# 01-7: Embeddings visualization


## Word2Vec and GloVe

In [None]:
# Download GoogleNews-vectors-negative300.bin.gz from GCS
!wget --no-check-certificate http://storage.googleapis.com/miax12/GoogleNews-vectors-negative300.bin.gz -O /tmp/GoogleNews-vectors-negative300.bin.gz
!gunzip /tmp/GoogleNews-vectors-negative300.bin.gz

In [None]:
# Word2Vec with Gensim
import gensim

# Load pretrained vectors from Google
model = gensim.models.KeyedVectors.load_word2vec_format('/tmp/GoogleNews-vectors-negative300.bin', binary=True)

In [None]:
# TODO: Usamos la palabra "king"

In [None]:
# TODO: king - man + woman = queen

In [None]:
# Try Glove word embeddings with Spacy
# !python3 -m spacy download en_core_web_lg
# !pip3 install spacy --user

In [None]:
import spacy
# Load the spacy model that you have installed
import en_core_web_lg
nlp = en_core_web_lg.load()
# process a sentence using the model
doc = nlp("man king stands on the carpet and sees woman queen")
# Get the vector for 'king':
doc[1].vector[0:50]

In [None]:
# TODO: Find similarity between King and Queen (higher value is better).

In [None]:
# TODO: Find similarity between King and carpet

In [None]:
# TODO: Check if king - man + woman = queen.

In [None]:
from scipy.spatial import distance
import numpy as np

# Format the vocabulary for use in the distance function
vectors = [token.vector for token in doc]
vectors = np.array(vectors)

# Find the closest word below
closest_index = distance.cdist(np.expand_dims(v, axis = 0), vectors, metric = 'cosine').argmin()
output_word = doc[closest_index].text

## Word2Vec and GloVE visualization with NLTK and Gensim 


In [None]:
# Download glove.zip from GCS
!wget --no-check-certificate http://storage.googleapis.com/miax12/glove.zip -O /tmp/glove.zip
!unzip /tmp/glove.zip # this will unzip into glove.twitter.27B.25d.txt

In [None]:
import numpy as np
import matplotlib.pyplot as plt
from sklearn.manifold import TSNE
import nltk
from nltk.corpus import stopwords
from nltk.stem import PorterStemmer
from nltk.tokenize import word_tokenize
from gensim.models import Word2Vec

nltk.download('punkt')
nltk.download('stopwords')

def preprocess_text(text):
    # Tokenize the text
    tokens = word_tokenize(text.lower())
    
    # Remove stopwords
    stop_words = set(stopwords.words('english'))
    filtered_tokens = [token for token in tokens if token.isalnum() and token not in stop_words]
    
    # Stemming
    stemmer = PorterStemmer()
    stemmed_tokens = [stemmer.stem(token) for token in filtered_tokens]
    
    return stemmed_tokens


In [None]:
raw_text = """
I love machine learning. It is awesome!
Deep learning and natural language processing are very cool.
Artificial intelligence is the future.
"""

preprocessed_tokens = preprocess_text(raw_text)
print(preprocessed_tokens)

In [None]:
glove_embeddings = {}
with open("glove.twitter.27B.25d.txt", "r") as file:
    for line in file:
        values = line.split()
        word = values[0]
        vector = np.asarray(values[1:], dtype="float32")
        glove_embeddings[word] = vector



In [None]:
model = Word2Vec([preprocessed_tokens], min_count=1, vector_size=50, workers=4)

In [None]:
def visualize_embeddings(embeddings, words):
    tsne = TSNE(n_components=2, random_state=0, perplexity=len(words)-1)
    embedding_vectors = np.array([embeddings[word] for word in words])
    two_d_embeddings = tsne.fit_transform(embedding_vectors)

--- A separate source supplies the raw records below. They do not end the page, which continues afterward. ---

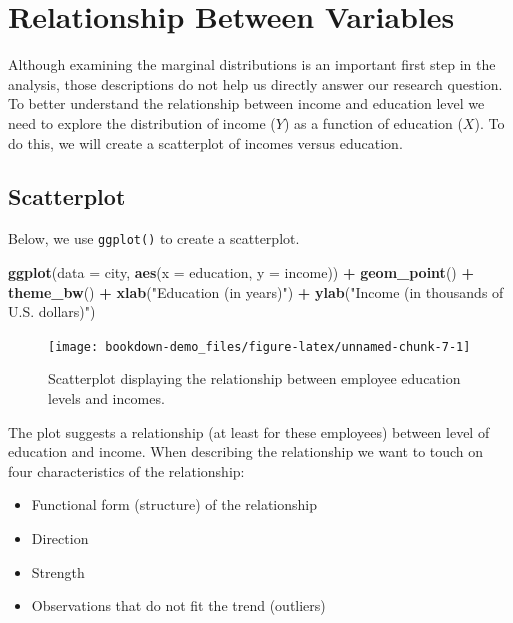 \documentclass[]{book}
\newenvironment{Shaded}{\begin{snugshade}}{\end{snugshade}}
\newcommand{\DataTypeTok}[1]{\textcolor[rgb]{0.13,0.29,0.53}{#1}}
\newcommand{\KeywordTok}[1]{\textcolor[rgb]{0.13,0.29,0.53}{\textbf{#1}}}
\newcommand{\NormalTok}[1]{#1}
\newcommand{\OperatorTok}[1]{\textcolor[rgb]{0.81,0.36,0.00}{\textbf{#1}}}
\newcommand{\StringTok}[1]{\textcolor[rgb]{0.31,0.60,0.02}{#1}}
\providecommand{\tightlist}{%
  \setlength{\itemsep}{0pt}\setlength{\parskip}{0pt}}
\theoremstyle{definition}
\theoremstyle{definition}
\theoremstyle{definition}
\theoremstyle{remark}
\begin{document}
\hypertarget{relationship-between-variables}{%
\section{Relationship Between
Variables}\label{relationship-between-variables}}

Although examining the marginal distributions is an important first step
in the analysis, those descriptions do not help us directly answer our
research question. To better understand the relationship between income
and education level we need to explore the distribution of income
(\(Y\)) as a function of education (\(X\)). To do this, we will create a
scatterplot of incomes versus education.

\hypertarget{scatterplot}{%
\subsection{Scatterplot}\label{scatterplot}}

Below, we use \texttt{ggplot()} to create a scatterplot.

\begin{Shaded}
\begin{Highlighting}[]
\KeywordTok{ggplot}\NormalTok{(}\DataTypeTok{data =}\NormalTok{ city, }\KeywordTok{aes}\NormalTok{(}\DataTypeTok{x =}\NormalTok{ education, }\DataTypeTok{y =}\NormalTok{ income)) }\OperatorTok{+}
\StringTok{  }\KeywordTok{geom_point}\NormalTok{() }\OperatorTok{+}
\StringTok{  }\KeywordTok{theme_bw}\NormalTok{() }\OperatorTok{+}
\StringTok{  }\KeywordTok{xlab}\NormalTok{(}\StringTok{"Education (in years)"}\NormalTok{) }\OperatorTok{+}
\StringTok{  }\KeywordTok{ylab}\NormalTok{(}\StringTok{"Income (in thousands of U.S. dollars)"}\NormalTok{)}
\end{Highlighting}
\end{Shaded}

\begin{figure}
\texttt{[image: bookdown-demo\_files/figure-latex/unnamed-chunk-7-1]} \caption{Scatterplot displaying the relationship between employee education levels and incomes.}\label{fig:unnamed-chunk-7}
\end{figure}

The plot suggests a relationship (at least for these employees) between
level of education and income. When describing the relationship we want
to touch on four characteristics of the relationship:

\begin{itemize}
\tightlist
\item
  Functional form (structure) of the relationship
\item
  Direction
\item
  Strength
\item
  Observations that do not fit the trend (outliers)
\end{itemize}
\end{document}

    plt.figure(figsize=(8, 8))
    for i, word in enumerate(words):
        x, y = two_d_embeddings[i, :]
        plt.scatter(x, y)
        plt.annotate(word, (x, y), xytext=(5, 2), textcoords="offset points", ha="right", va="bottom")
    plt.show()

# For GloVe
glove_words = [word for word in preprocessed_tokens if word in glove_embeddings]
visualize_embeddings(glove_embeddings, glove_words)

# For Word2Vec
word2vec_words = model.wv.index_to_key
visualize_embeddings(model.wv, word2vec_words)